_Task item:_ Please repeat the listing below in its entirety, exactly.

_Records supplied:_
○ ○ ○

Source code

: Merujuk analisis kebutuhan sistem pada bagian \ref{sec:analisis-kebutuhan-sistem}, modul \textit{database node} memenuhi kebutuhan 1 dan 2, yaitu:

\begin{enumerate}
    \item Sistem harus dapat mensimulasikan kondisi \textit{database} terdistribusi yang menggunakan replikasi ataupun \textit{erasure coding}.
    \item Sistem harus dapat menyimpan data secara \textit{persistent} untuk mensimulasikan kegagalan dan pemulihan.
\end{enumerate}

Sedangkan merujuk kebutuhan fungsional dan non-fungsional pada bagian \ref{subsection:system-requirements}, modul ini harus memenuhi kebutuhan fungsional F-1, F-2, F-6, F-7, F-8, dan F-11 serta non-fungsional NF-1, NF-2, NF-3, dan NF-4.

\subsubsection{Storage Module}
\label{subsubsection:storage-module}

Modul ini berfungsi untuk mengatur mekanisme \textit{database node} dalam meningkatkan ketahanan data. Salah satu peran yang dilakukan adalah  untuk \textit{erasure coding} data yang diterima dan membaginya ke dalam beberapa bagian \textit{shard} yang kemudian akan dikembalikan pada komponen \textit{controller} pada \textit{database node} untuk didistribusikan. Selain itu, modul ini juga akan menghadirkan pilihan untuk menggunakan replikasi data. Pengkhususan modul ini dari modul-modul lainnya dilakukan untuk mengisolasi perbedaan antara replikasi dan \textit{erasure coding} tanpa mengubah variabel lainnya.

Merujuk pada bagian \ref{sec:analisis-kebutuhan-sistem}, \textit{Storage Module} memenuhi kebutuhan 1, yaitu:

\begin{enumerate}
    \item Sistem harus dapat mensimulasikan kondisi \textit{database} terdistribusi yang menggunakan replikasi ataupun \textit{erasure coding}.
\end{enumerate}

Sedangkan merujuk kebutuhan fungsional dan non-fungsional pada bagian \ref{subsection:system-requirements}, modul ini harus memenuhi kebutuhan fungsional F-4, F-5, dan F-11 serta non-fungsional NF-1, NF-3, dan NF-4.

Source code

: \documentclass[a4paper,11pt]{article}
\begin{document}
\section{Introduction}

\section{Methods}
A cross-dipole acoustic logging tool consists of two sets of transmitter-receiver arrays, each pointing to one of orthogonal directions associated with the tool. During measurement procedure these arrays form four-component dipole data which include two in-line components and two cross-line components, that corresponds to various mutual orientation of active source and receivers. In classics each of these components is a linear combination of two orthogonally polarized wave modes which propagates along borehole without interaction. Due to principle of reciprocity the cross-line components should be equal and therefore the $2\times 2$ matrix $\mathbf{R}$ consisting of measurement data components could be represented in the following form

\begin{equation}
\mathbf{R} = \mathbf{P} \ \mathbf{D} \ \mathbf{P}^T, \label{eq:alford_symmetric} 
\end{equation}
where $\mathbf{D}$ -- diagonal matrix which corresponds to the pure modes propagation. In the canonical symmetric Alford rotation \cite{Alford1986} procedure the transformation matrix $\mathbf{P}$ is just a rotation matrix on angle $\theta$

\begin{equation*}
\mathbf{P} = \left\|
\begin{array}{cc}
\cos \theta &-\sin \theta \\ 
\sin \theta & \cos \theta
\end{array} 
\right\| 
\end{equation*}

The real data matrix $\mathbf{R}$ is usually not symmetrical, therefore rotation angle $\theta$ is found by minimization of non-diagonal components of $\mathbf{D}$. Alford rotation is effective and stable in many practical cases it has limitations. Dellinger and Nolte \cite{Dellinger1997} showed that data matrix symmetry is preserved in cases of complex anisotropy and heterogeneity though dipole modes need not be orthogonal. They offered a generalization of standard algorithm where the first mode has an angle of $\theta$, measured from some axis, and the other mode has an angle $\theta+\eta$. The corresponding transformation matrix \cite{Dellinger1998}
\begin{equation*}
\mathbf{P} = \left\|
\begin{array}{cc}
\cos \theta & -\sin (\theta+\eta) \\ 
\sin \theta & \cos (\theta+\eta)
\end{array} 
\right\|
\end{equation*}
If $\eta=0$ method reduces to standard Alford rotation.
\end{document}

○ ○ ○

_Solution to this exercise:_
Source code

: Merujuk analisis kebutuhan sistem pada bagian \ref{sec:analisis-kebutuhan-sistem}, modul \textit{database node} memenuhi kebutuhan 1 dan 2, yaitu:

\begin{enumerate}
    \item Sistem harus dapat mensimulasikan kondisi \textit{database} terdistribusi yang menggunakan replikasi ataupun \textit{erasure coding}.
    \item Sistem harus dapat menyimpan data secara \textit{persistent} untuk mensimulasikan kegagalan dan pemulihan.
\end{enumerate}

Sedangkan merujuk kebutuhan fungsional dan non-fungsional pada bagian \ref{subsection:system-requirements}, modul ini harus memenuhi kebutuhan fungsional F-1, F-2, F-6, F-7, F-8, dan F-11 serta non-fungsional NF-1, NF-2, NF-3, dan NF-4.

\subsubsection{Storage Module}
\label{subsubsection:storage-module}

Modul ini berfungsi untuk mengatur mekanisme \textit{database node} dalam meningkatkan ketahanan data. Salah satu peran yang dilakukan adalah  untuk \textit{erasure coding} data yang diterima dan membaginya ke dalam beberapa bagian \textit{shard} yang kemudian akan dikembalikan pada komponen \textit{controller} pada \textit{database node} untuk didistribusikan. Selain itu, modul ini juga akan menghadirkan pilihan untuk menggunakan replikasi data. Pengkhususan modul ini dari modul-modul lainnya dilakukan untuk mengisolasi perbedaan antara replikasi dan \textit{erasure coding} tanpa mengubah variabel lainnya.

Merujuk pada bagian \ref{sec:analisis-kebutuhan-sistem}, \textit{Storage Module} memenuhi kebutuhan 1, yaitu:

\begin{enumerate}
    \item Sistem harus dapat mensimulasikan kondisi \textit{database} terdistribusi yang menggunakan replikasi ataupun \textit{erasure coding}.
\end{enumerate}

Sedangkan merujuk kebutuhan fungsional dan non-fungsional pada bagian \ref{subsection:system-requirements}, modul ini harus memenuhi kebutuhan fungsional F-4, F-5, dan F-11 serta non-fungsional NF-1, NF-3, dan NF-4.

Source code

: \documentclass[a4paper,11pt]{article}
\begin{document}
\section{Introduction}

\section{Methods}
A cross-dipole acoustic logging tool consists of two sets of transmitter-receiver arrays, each pointing to one of orthogonal directions associated with the tool. During measurement procedure these arrays form four-component dipole data which include two in-line components and two cross-line components, that corresponds to various mutual orientation of active source and receivers. In classics each of these components is a linear combination of two orthogonally polarized wave modes which propagates along borehole without interaction. Due to principle of reciprocity the cross-line components should be equal and therefore the $2\times 2$ matrix $\mathbf{R}$ consisting of measurement data components could be represented in the following form

\begin{equation}
\mathbf{R} = \mathbf{P} \ \mathbf{D} \ \mathbf{P}^T, \label{eq:alford_symmetric} 
\end{equation}
where $\mathbf{D}$ -- diagonal matrix which corresponds to the pure modes propagation. In the canonical symmetric Alford rotation \cite{Alford1986} procedure the transformation matrix $\mathbf{P}$ is just a rotation matrix on angle $\theta$

\begin{equation*}
\mathbf{P} = \left\|
\begin{array}{cc}
\cos \theta &-\sin \theta \\ 
\sin \theta & \cos \theta
\end{array} 
\right\| 
\end{equation*}

The real data matrix $\mathbf{R}$ is usually not symmetrical, therefore rotation angle $\theta$ is found by minimization of non-diagonal components of $\mathbf{D}$. Alford rotation is effective and stable in many practical cases it has limitations. Dellinger and Nolte \cite{Dellinger1997} showed that data matrix symmetry is preserved in cases of complex anisotropy and heterogeneity though dipole modes need not be orthogonal. They offered a generalization of standard algorithm where the first mode has an angle of $\theta$, measured from some axis, and the other mode has an angle $\theta+\eta$. The corresponding transformation matrix \cite{Dellinger1998}
\begin{equation*}
\mathbf{P} = \left\|
\begin{array}{cc}
\cos \theta & -\sin (\theta+\eta) \\ 
\sin \theta & \cos (\theta+\eta)
\end{array} 
\right\|
\end{equation*}
If $\eta=0$ method reduces to standard Alford rotation.
\end{document}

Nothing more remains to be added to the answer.